[Dataset items]
▽

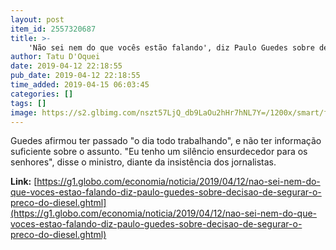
 ```yaml
---
layout: post
item_id: 2557320687
title: >-
    'Não sei nem do que vocês estão falando', diz Paulo Guedes sobre decisão de segurar o preço do diesel
author: Tatu D'Oquei
date: 2019-04-12 22:18:55
pub_date: 2019-04-12 22:18:55
time_added: 2019-04-15 06:03:45
categories: []
tags: []
image: https://s2.glbimg.com/nszt57LjQ_db9LaOu2hHr7hNL7Y=/1200x/smart/filters:cover():strip_icc()/s04.video.glbimg.com/x720/7536983.jpg
---
```


Guedes afirmou ter passado "o dia todo trabalhando", e não ter informação suficiente sobre o assunto. "Eu tenho um silêncio ensurdecedor para os senhores", disse o ministro, diante da insistência dos jornalistas.

**Link:** [https://g1.globo.com/economia/noticia/2019/04/12/nao-sei-nem-do-que-voces-estao-falando-diz-paulo-guedes-sobre-decisao-de-segurar-o-preco-do-diesel.ghtml](https://g1.globo.com/economia/noticia/2019/04/12/nao-sei-nem-do-que-voces-estao-falando-diz-paulo-guedes-sobre-decisao-de-segurar-o-preco-do-diesel.ghtml)

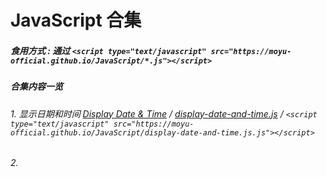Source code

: # JavaScript 合集

##### 食用方式 : 通过 ```<script type="text/javascript" src="https://moyu-official.github.io/JavaScript/*.js"></script>```

##### 合集内容一览

###### 1. 显示日期和时间 [Display Date & Time](https://github.com/MoYu-Official/JavaScript/blob/main/display-date-and-time.js) / [display-date-and-time.js](https://moyu-official.github.io/JavaScript/display-date-and-time.js) / ```<script type="text/javascript" src="https://moyu-official.github.io/JavaScript/display-date-and-time.js.js"></script>```

###### 2.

△

Work request
If a line of the records above contains the word "falando", count it; give only the total.

Written solution
2